WORK TASK ->
Please show every line in the entries below that includes the word "Wenn".

DATA ->
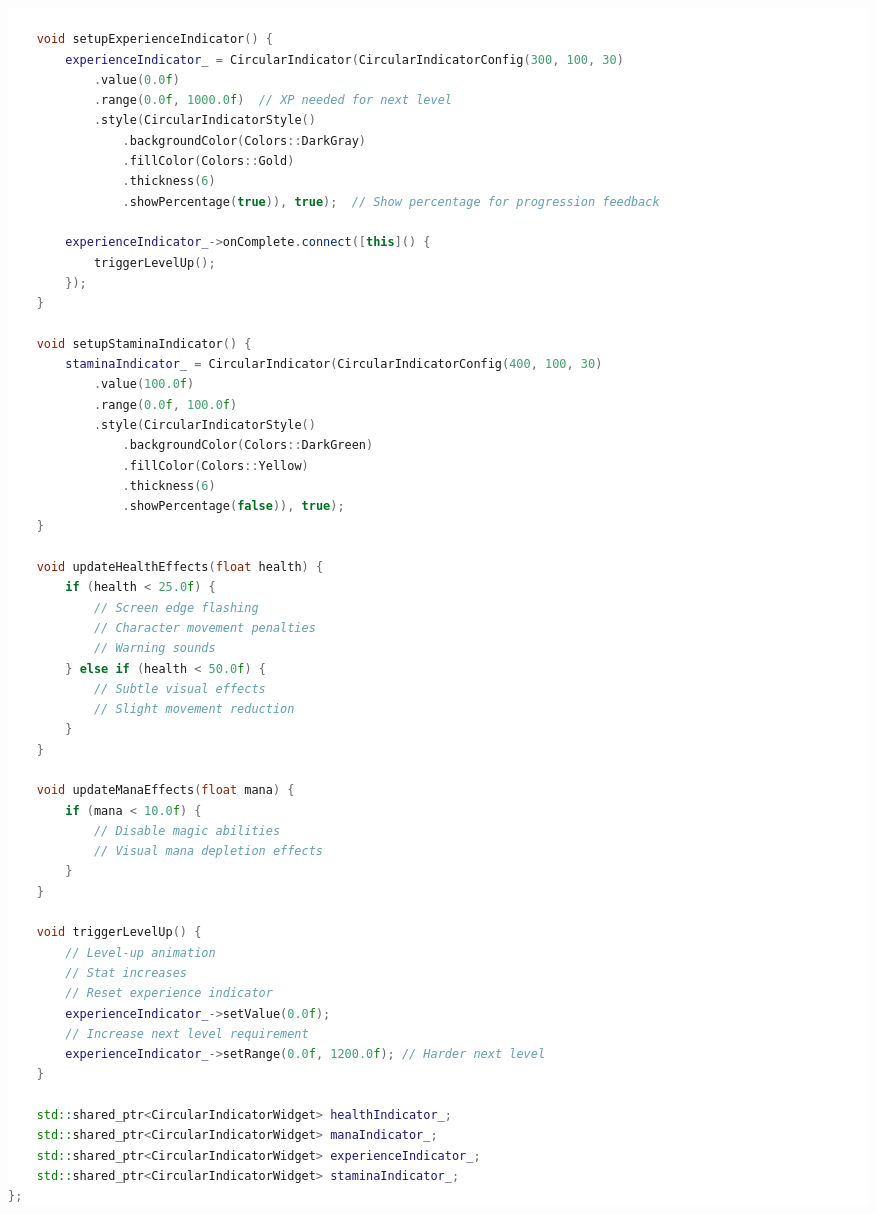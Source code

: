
 ```cpp
    
    void setupExperienceIndicator() {
        experienceIndicator_ = CircularIndicator(CircularIndicatorConfig(300, 100, 30)
            .value(0.0f)
            .range(0.0f, 1000.0f)  // XP needed for next level
            .style(CircularIndicatorStyle()
                .backgroundColor(Colors::DarkGray)
                .fillColor(Colors::Gold)
                .thickness(6)
                .showPercentage(true)), true);  // Show percentage for progression feedback
        
        experienceIndicator_->onComplete.connect([this]() {
            triggerLevelUp();
        });
    }
    
    void setupStaminaIndicator() {
        staminaIndicator_ = CircularIndicator(CircularIndicatorConfig(400, 100, 30)
            .value(100.0f)
            .range(0.0f, 100.0f)
            .style(CircularIndicatorStyle()
                .backgroundColor(Colors::DarkGreen)
                .fillColor(Colors::Yellow)
                .thickness(6)
                .showPercentage(false)), true);
    }
    
    void updateHealthEffects(float health) {
        if (health < 25.0f) {
            // Screen edge flashing
            // Character movement penalties
            // Warning sounds
        } else if (health < 50.0f) {
            // Subtle visual effects
            // Slight movement reduction
        }
    }
    
    void updateManaEffects(float mana) {
        if (mana < 10.0f) {
            // Disable magic abilities
            // Visual mana depletion effects
        }
    }
    
    void triggerLevelUp() {
        // Level-up animation
        // Stat increases
        // Reset experience indicator
        experienceIndicator_->setValue(0.0f);
        // Increase next level requirement
        experienceIndicator_->setRange(0.0f, 1200.0f); // Harder next level
    }
    
    std::shared_ptr<CircularIndicatorWidget> healthIndicator_;
    std::shared_ptr<CircularIndicatorWidget> manaIndicator_;
    std::shared_ptr<CircularIndicatorWidget> experienceIndicator_;
    std::shared_ptr<CircularIndicatorWidget> staminaIndicator_;
};
```
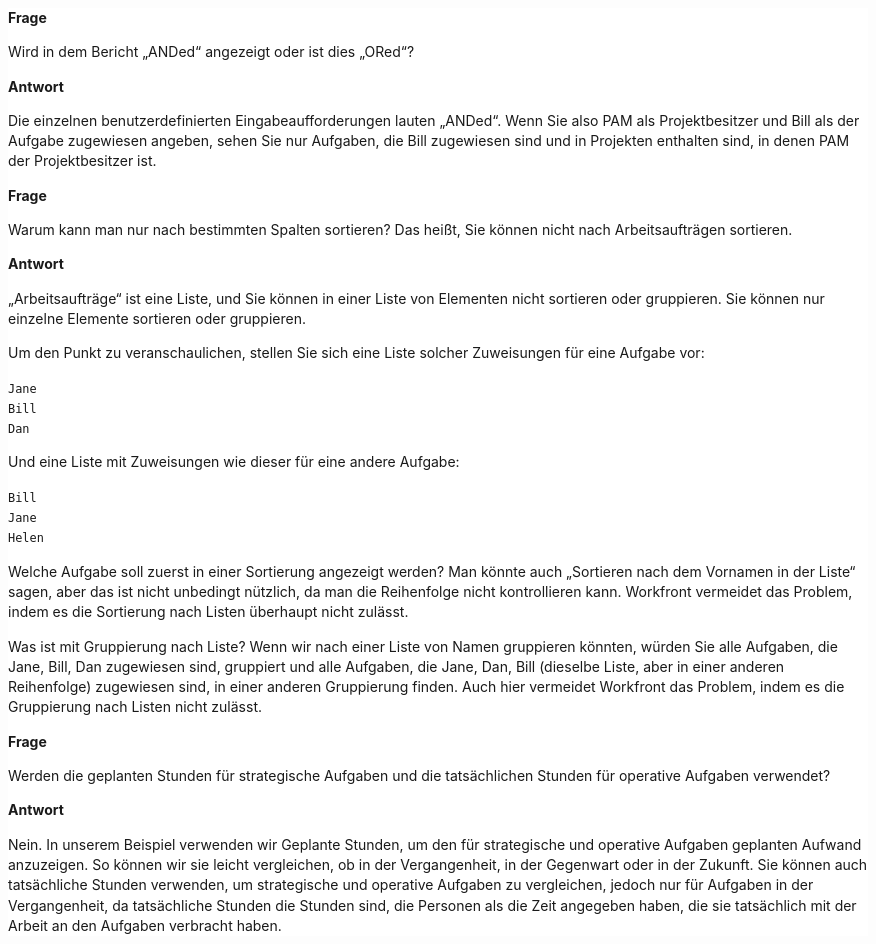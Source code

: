 **Frage**

Wird in dem Bericht „ANDed“ angezeigt oder ist dies „ORed“?

**Antwort**

Die einzelnen benutzerdefinierten Eingabeaufforderungen lauten „ANDed“. Wenn Sie also PAM als Projektbesitzer und Bill als der Aufgabe zugewiesen angeben, sehen Sie nur Aufgaben, die Bill zugewiesen sind und in Projekten enthalten sind, in denen PAM der Projektbesitzer ist.

**Frage**

Warum kann man nur nach bestimmten Spalten sortieren? Das heißt, Sie können nicht nach Arbeitsaufträgen sortieren.

**Antwort**

„Arbeitsaufträge“ ist eine Liste, und Sie können in einer Liste von Elementen nicht sortieren oder gruppieren. Sie können nur einzelne Elemente sortieren oder gruppieren.

Um den Punkt zu veranschaulichen, stellen Sie sich eine Liste solcher Zuweisungen für eine Aufgabe vor:

```
Jane
Bill
Dan
```

Und eine Liste mit Zuweisungen wie dieser für eine andere Aufgabe:

```
Bill
Jane
Helen
```

Welche Aufgabe soll zuerst in einer Sortierung angezeigt werden? Man könnte auch „Sortieren nach dem Vornamen in der Liste“ sagen, aber das ist nicht unbedingt nützlich, da man die Reihenfolge nicht kontrollieren kann. Workfront vermeidet das Problem, indem es die Sortierung nach Listen überhaupt nicht zulässt.

Was ist mit Gruppierung nach Liste? Wenn wir nach einer Liste von Namen gruppieren könnten, würden Sie alle Aufgaben, die Jane, Bill, Dan zugewiesen sind, gruppiert und alle Aufgaben, die Jane, Dan, Bill (dieselbe Liste, aber in einer anderen Reihenfolge) zugewiesen sind, in einer anderen Gruppierung finden. Auch hier vermeidet Workfront das Problem, indem es die Gruppierung nach Listen nicht zulässt.

**Frage**

Werden die geplanten Stunden für strategische Aufgaben und die tatsächlichen Stunden für operative Aufgaben verwendet?

**Antwort**

Nein. In unserem Beispiel verwenden wir Geplante Stunden, um den für strategische und operative Aufgaben geplanten Aufwand anzuzeigen. So können wir sie leicht vergleichen, ob in der Vergangenheit, in der Gegenwart oder in der Zukunft. Sie können auch tatsächliche Stunden verwenden, um strategische und operative Aufgaben zu vergleichen, jedoch nur für Aufgaben in der Vergangenheit, da tatsächliche Stunden die Stunden sind, die Personen als die Zeit angegeben haben, die sie tatsächlich mit der Arbeit an den Aufgaben verbracht haben.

WRITTEN REPLY ->
Die einzelnen benutzerdefinierten Eingabeaufforderungen lauten „ANDed“. Wenn Sie also PAM als Projektbesitzer und Bill als der Aufgabe zugewiesen angeben, sehen Sie nur Aufgaben, die Bill zugewiesen sind und in Projekten enthalten sind, in denen PAM der Projektbesitzer ist.
Was ist mit Gruppierung nach Liste? Wenn wir nach einer Liste von Namen gruppieren könnten, würden Sie alle Aufgaben, die Jane, Bill, Dan zugewiesen sind, gruppiert und alle Aufgaben, die Jane, Dan, Bill (dieselbe Liste, aber in einer anderen Reihenfolge) zugewiesen sind, in einer anderen Gruppierung finden. Auch hier vermeidet Workfront das Problem, indem es die Gruppierung nach Listen nicht zulässt.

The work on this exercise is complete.